In addition, Véronique Mortaigne presents an article on Oscar Niemeyer, the "aesthetic and militant architect" who built the main buildings of Brasília, the UN building in New York, and the Paris headquarters of France's Communist Party. "Communist for one day, communist always", she writes admiringly of the Brazilian icon. And on the final page there is another Jacques Buob interview, with Virginie Despentes, a writer-director who voted for the Parti Communiste in the last elections…



Issue 30 (September 11) brings us Josyane Savigneau's interview with Philip Roth ("compared to his son, the father was a George Washington") and Pierre Assouline's condescending dismissal of Nicolas Sarkozy and Bernard-Henri Lévy. (Why? Because neither is a Frenchman comme il faut, i.e., one who hates America.) As the archives story, we are served the history of the McDonald's corporation which is celebrating the quarter century birthday of the opening of its first restaurant in France.

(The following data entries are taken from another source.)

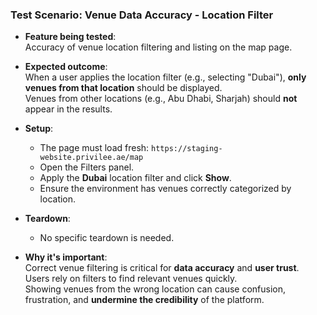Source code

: ### **Test Scenario: Venue Data Accuracy - Location Filter**

- **Feature being tested**:  
  Accuracy of venue location filtering and listing on the map page.

- **Expected outcome**:  
  When a user applies the location filter (e.g., selecting "Dubai"), **only venues from that location** should be displayed.  
  Venues from other locations (e.g., Abu Dhabi, Sharjah) should **not** appear in the results.

- **Setup**:
  - The page must load fresh: `https://staging-website.privilee.ae/map`
  - Open the Filters panel.
  - Apply the **Dubai** location filter and click **Show**.
  - Ensure the environment has venues correctly categorized by location.
- **Teardown**:  
  - No specific teardown is needed.

- **Why it's important**:  
  Correct venue filtering is critical for **data accuracy** and **user trust**.  
  Users rely on filters to find relevant venues quickly.  
  Showing venues from the wrong location can cause confusion, frustration, and **undermine the credibility** of the platform.

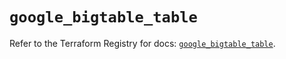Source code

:# `google_bigtable_table`

Refer to the Terraform Registry for docs: [`google_bigtable_table`](https://registry.terraform.io/providers/hashicorp/google/5.32.0/docs/resources/bigtable_table).
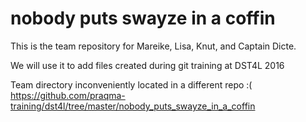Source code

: # nobody puts swayze in a coffin

This is the team repository for Mareike, Lisa, Knut, and Captain Dicte.

We will use it to add files created during git training at DST4L 2016

Team directory inconveniently located in a different repo :( https://github.com/praqma-training/dst4l/tree/master/nobody_puts_swayze_in_a_coffin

Then we have Edwy Plenel with the tiresome pacifist slogan "endless war" (aren't simplistic thoughts supposed to be anathema to sophisticated, deep-thinking Frenchmen?) along with his condescending attitude towards Dubya, Putin, and Sharon ("all united against evil, to use Bush's religious vulgar speech"), as well as Ronald Reagan (for his "evil empire" discourse). "Everything is happening as if, from Washington to Moscow, our post-Cold War world was impatient to invent a world war and find a global enemy." Of course, just about exactly the same thing was said about the Americans (Reagan among them) when they opposed the Kremlin during the Cold War: those simplistic, war-mongering Americans need an enemy at any price, people sneered. Today, the Eastern European members of the former Soviet block, stand with, and behind, Washington as one. Don't you wonder why? This is not something that a member of the French press like Plenel will ponder.

Claudine Mulard's story on "the Man who Dares Attack Bush-Television", i.e., on Robert Greenwald, the filmmaker behind Outfoxed and Uncovered, who fights what Le Monde 2 calls "radical conservativism" and "the message of a Republican Party leaning more and more to the right: heightened patriotism, defense of so-called family values, etc, the whole packaged in an information-spectacle fashion." Mulard then proceeds to recount how John Moody's "scandalous" memos determine what Fox News will show.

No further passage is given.